En participant activement à ces échanges stratégiques pour l’économie camerounaise, la CNPS et son directeur général servent d’exemples vivant aux autres structures et managers.

«De manière générale, l’efficacité de la gouvernance repose sur un ensemble de contraintes comprenant entre autres la définition claire des objectifs de performance réalisables. Pour être compétitives, les entreprises devraient davantage s’approprier le concept de performance car elles ont vocation à produire et à réaliser leurs missions pour garantir la satisfaction des cibles et s’inscrire dans la durée. La performance, qui s’inscrit dans le référentiel de la compétitivité, implique deux notions essentielles qui sont celles de l’efficacité et l’efficience. L’efficacité renvoie à la capacité à atteindre un objectif défini à l’avance, tandis que l’efficience renvoie à la capacité à réaliser les objectifs clairement définis à un moindre coût. Tous ces concepts ont une influence qui n’est plus à démontrer sur la stabilité, le développement équilibré et surtout la pérennité des organisations, comme c’est le cas de la CNPS». Admiré ou jalousé, vanté ou suspecté, on est bien obligé de se délecter en écoutant Noël Alain Olivier Mekulu Mvondo Akame. Lors de son intervention au cours des Rencontres Économiques organisées par le GECAM (Groupement des entreprises du Cameroun) du 26 au 27 février 2025 à Yaoundé, le directeur général de la CNPS articule fécondité scientifique, les faits et les théories pour asseoir son raisonnement.
Plus clairement…
Le protocole de confrontation des théories aux faits que propose Noël Alain Olivier Mekulu Mvondo Akame commande une mise en vitrine de l’entreprise dont il a la charge depuis 2008. Sans hésitation, il affirme: «En effet, l’application des règles de bonne gouvernance a grandement favorisé les importants résultats réalisés par la CNPS, notamment sous le rapport de bonnes pratiques managériales et institutionnelles, tant en matière de recouvrement des cotisations sociales que de délivrance de prestations sociales ainsi que du fonctionnement interne: élaboration d’outils de pilotage et d’aide à la décision structurés et pertinents (plans stratégiques, budgets-programmes, objectifs assortis d’indicateurs de performance, suivi systématique et rigoureux…); opérationnalisation de la politique de «dépense parfaite»; numérisation, fluidification et sécurisation du système d’information, entre autres.
Et le résultat est là …
«Ces innovations, fruit de réformes profondes, ont permis à la CNPS d’être l’organisme de sécurité sociale le plus distingué de toute l’Afrique et au-delà au sein de l’Association internationale de sécurité sociale (AISS). La CNPS est notamment labellisée sur les bonnes pratiques suivantes: «Qualité de service» depuis 2017; «Bonne gouvernance» en 2019; «Recouvrement des cotisations» en 2022; «Erreur, Evasion et Fraude dans les systèmes de sécurité sociale»; «Promotion de la santé sur le lieu de travail»; «Communication des administrations de sécurité sociale» en 2023; «Prévention des risques professionnels» en 2024»

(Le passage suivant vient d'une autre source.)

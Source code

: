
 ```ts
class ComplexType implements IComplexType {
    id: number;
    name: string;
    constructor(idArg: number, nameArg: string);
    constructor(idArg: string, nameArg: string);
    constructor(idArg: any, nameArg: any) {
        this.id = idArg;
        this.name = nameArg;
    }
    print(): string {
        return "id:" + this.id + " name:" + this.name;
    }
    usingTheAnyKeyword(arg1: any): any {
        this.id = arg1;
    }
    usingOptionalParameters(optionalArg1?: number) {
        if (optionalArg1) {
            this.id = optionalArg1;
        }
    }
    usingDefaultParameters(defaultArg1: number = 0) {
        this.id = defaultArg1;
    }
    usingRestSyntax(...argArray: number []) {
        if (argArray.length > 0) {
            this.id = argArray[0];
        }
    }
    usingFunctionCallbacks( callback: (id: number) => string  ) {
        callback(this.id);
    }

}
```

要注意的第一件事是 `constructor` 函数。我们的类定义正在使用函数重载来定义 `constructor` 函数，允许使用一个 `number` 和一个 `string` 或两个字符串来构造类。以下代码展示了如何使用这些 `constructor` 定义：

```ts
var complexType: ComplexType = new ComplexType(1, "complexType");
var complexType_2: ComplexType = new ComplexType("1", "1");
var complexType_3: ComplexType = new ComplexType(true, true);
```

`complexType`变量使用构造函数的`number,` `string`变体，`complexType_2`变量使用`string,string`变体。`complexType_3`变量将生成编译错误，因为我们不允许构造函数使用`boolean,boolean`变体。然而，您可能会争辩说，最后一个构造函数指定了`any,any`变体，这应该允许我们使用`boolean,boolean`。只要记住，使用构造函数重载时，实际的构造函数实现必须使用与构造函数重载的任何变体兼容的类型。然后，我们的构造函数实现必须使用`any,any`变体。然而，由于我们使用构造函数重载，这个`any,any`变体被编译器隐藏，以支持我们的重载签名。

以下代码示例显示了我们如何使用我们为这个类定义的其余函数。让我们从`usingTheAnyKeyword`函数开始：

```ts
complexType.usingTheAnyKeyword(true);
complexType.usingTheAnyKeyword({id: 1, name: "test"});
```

Ainsi, la solution concrète proposée par le DG de la CNPS dans son exposé s’inspire de sa propre expérience de plus de 30 ans au plus haut niveau du management. «Les principes et règles de bonne gouvernance admis dans la sphère formelle et légale aujourd’hui, bien qu’utiles et nécessaires, gagneraient néanmoins à être réexaminés et ajustés à la culture africaine et aux réalités économiques, pour une réelle corrélation avec la performance d’entreprise et managériale», suggère-t-il.